REQUIRED WORK:
Word for word, transcribe the data below from the line with "- 田泽翔: 表单结果构建" to the line with "- 罗响：抽取了组件 avatar-area 组件&完成了部分 home 页面布局", keeping both of those lines.
● ● ● ● ● ● ●
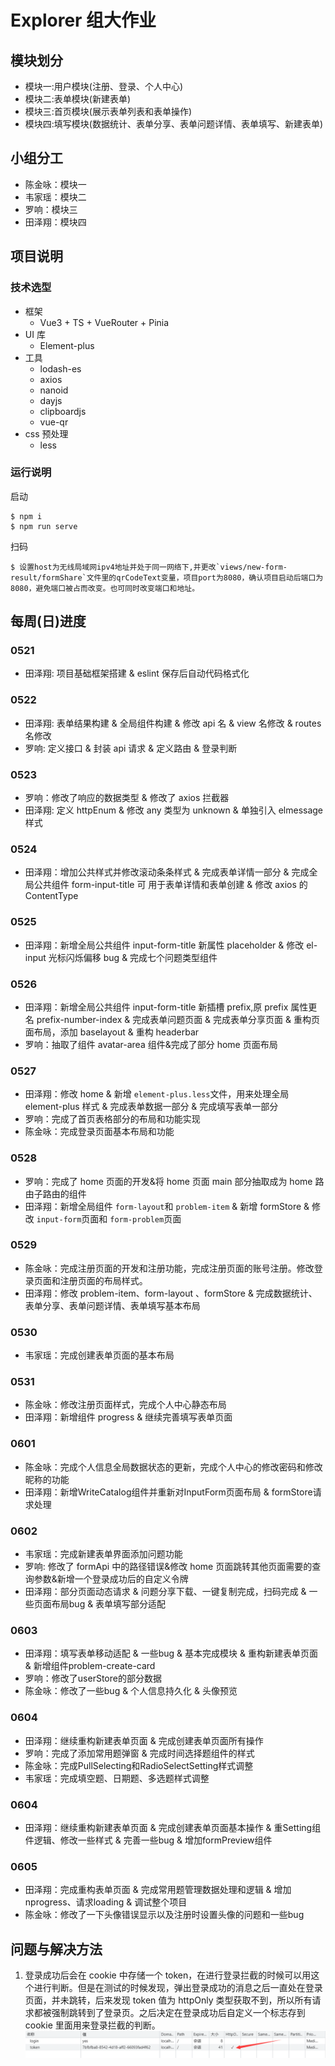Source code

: # Explorer 组大作业

## 模块划分

- 模块一:用户模块(注册、登录、个人中心)
- 模块二:表单模块(新建表单)
- 模块三:首页模块(展示表单列表和表单操作)
- 模块四:填写模块(数据统计、表单分享、表单问题详情、表单填写、新建表单)

## 小组分工

- 陈金咏：模块一
- 韦家瑶：模块二
- 罗响：模块三
- 田泽翔：模块四

## 项目说明

### 技术选型

- 框架
  - Vue3 + TS + VueRouter + Pinia
- UI 库
  - Element-plus
- 工具
  - lodash-es
  - axios
  - nanoid
  - dayjs
  - clipboardjs
  - vue-qr
- css 预处理
  - less

### 运行说明

启动
```
$ npm i
$ npm run serve
```

扫码
``` 
$ 设置host为无线局域网ipv4地址并处于同一网络下,并更改`views/new-form-result/formShare`文件里的qrCodeText变量，项目port为8080，确认项目启动后端口为8080，避免端口被占而改变。也可同时改变端口和地址。
```


## 每周(日)进度


### 0521

- 田泽翔: 项目基础框架搭建 & eslint 保存后自动代码格式化

### 0522

- 田泽翔: 表单结果构建 & 全局组件构建 & 修改 api 名 & view 名修改 & routes 名修改
- 罗响: 定义接口 & 封装 api 请求 & 定义路由 & 登录判断

### 0523

- 罗响：修改了响应的数据类型 & 修改了 axios 拦截器
- 田泽翔: 定义 httpEnum & 修改 any 类型为 unknown & 单独引入 elmessage 样式

### 0524

- 田泽翔：增加公共样式并修改滚动条条样式 & 完成表单详情一部分 & 完成全局公共组件 form-input-title 可
  用于表单详情和表单创建 & 修改 axios 的 ContentType

### 0525

- 田泽翔：新增全局公共组件 input-form-title 新属性 placeholder & 修改 el-input 光标闪烁偏移 bug & 完成七个问题类型组件

### 0526

- 田泽翔：新增全局公共组件 input-form-title 新插槽 prefix,原 prefix 属性更名 prefix-number-index & 完成表单问题页面 & 完成表单分享页面 & 重构页面布局，添加 baselayout & 重构 headerbar
- 罗响：抽取了组件 avatar-area 组件&完成了部分 home 页面布局

### 0527

- 田泽翔：修改 home & 新增 `element-plus.less`文件，用来处理全局 element-plus 样式 & 完成表单数据一部分 & 完成填写表单一部分
- 罗响：完成了首页表格部分的布局和功能实现
- 陈金咏：完成登录页面基本布局和功能

### 0528

- 罗响：完成了 home 页面的开发&将 home 页面 main 部分抽取成为 home 路由子路由的组件
- 田泽翔：新增全局组件 `form-layout`和 `problem-item` & 新增 formStore & 修改 `input-form`页面和 `form-problem`页面

### 0529

- 陈金咏：完成注册页面的开发和注册功能，完成注册页面的账号注册。修改登录页面和注册页面的布局样式。
- 田泽翔：修改 problem-item、form-layout 、formStore & 完成数据统计、表单分享、表单问题详情、表单填写基本布局

### 0530

- 韦家瑶：完成创建表单页面的基本布局

### 0531

- 陈金咏：修改注册页面样式，完成个人中心静态布局
- 田泽翔：新增组件 progress & 继续完善填写表单页面

### 0601

- 陈金咏：完成个人信息全局数据状态的更新，完成个人中心的修改密码和修改昵称的功能
- 田泽翔：新增WriteCatalog组件并重新对InputForm页面布局 & formStore请求处理

### 0602

- 韦家瑶：完成新建表单界面添加问题功能
- 罗响: 修改了 formApi 中的路径错误&修改 home 页面跳转其他页面需要的查询参数&新增一个登录成功后的自定义令牌
- 田泽翔：部分页面动态请求 & 问题分享下载、一键复制完成，扫码完成 & 一些页面布局bug & 表单填写部分适配

### 0603

- 田泽翔：填写表单移动适配 & 一些bug & 基本完成模块 & 重构新建表单页面 & 新增组件problem-create-card
- 罗响：修改了userStore的部分数据
- 陈金咏：修改了一些bug & 个人信息持久化 & 头像预览

### 0604
- 田泽翔：继续重构新建表单页面 & 完成创建表单页面所有操作
- 罗响：完成了添加常用题弹窗 & 完成时间选择题组件的样式
- 陈金咏：完成PullSelecting和RadioSelectSetting样式调整
- 韦家瑶：完成填空题、日期题、多选题样式调整

### 0604
- 田泽翔：继续重构新建表单页面 & 完成创建表单页面基本操作 & 重Setting组件逻辑、修改一些样式 & 完善一些bug & 增加formPreview组件

### 0605
- 田泽翔：完成重构表单页面 & 完成常用题管理数据处理和逻辑 & 增加nprogress、请求loading & 调试整个项目
- 陈金咏：修改了一下头像错误显示以及注册时设置头像的问题和一些bug

## 问题与解决方法

1. 登录成功后会在 cookie 中存储一个 token，在进行登录拦截的时候可以用这个进行判断。但是在测试的时候发现，弹出登录成功的消息之后一直处在登录页面，并未跳转，后来发现 token 值为 httpOnly 类型获取不到，所以所有请求都被强制跳转到了登录页。之后决定在登录成功后自定义一个标志存到 cookie 里面用来登录拦截的判断。
   ![problem.png](src/assets/images/problem1.png)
● ● ● ● ● ● ●
RESPONSE TO THIS EXERCISE:
- 田泽翔: 表单结果构建 & 全局组件构建 & 修改 api 名 & view 名修改 & routes 名修改
- 罗响: 定义接口 & 封装 api 请求 & 定义路由 & 登录判断

### 0523

- 罗响：修改了响应的数据类型 & 修改了 axios 拦截器
- 田泽翔: 定义 httpEnum & 修改 any 类型为 unknown & 单独引入 elmessage 样式

### 0524

- 田泽翔：增加公共样式并修改滚动条条样式 & 完成表单详情一部分 & 完成全局公共组件 form-input-title 可
  用于表单详情和表单创建 & 修改 axios 的 ContentType

### 0525

- 田泽翔：新增全局公共组件 input-form-title 新属性 placeholder & 修改 el-input 光标闪烁偏移 bug & 完成七个问题类型组件

### 0526

- 田泽翔：新增全局公共组件 input-form-title 新插槽 prefix,原 prefix 属性更名 prefix-number-index & 完成表单问题页面 & 完成表单分享页面 & 重构页面布局，添加 baselayout & 重构 headerbar
- 罗响：抽取了组件 avatar-area 组件&完成了部分 home 页面布局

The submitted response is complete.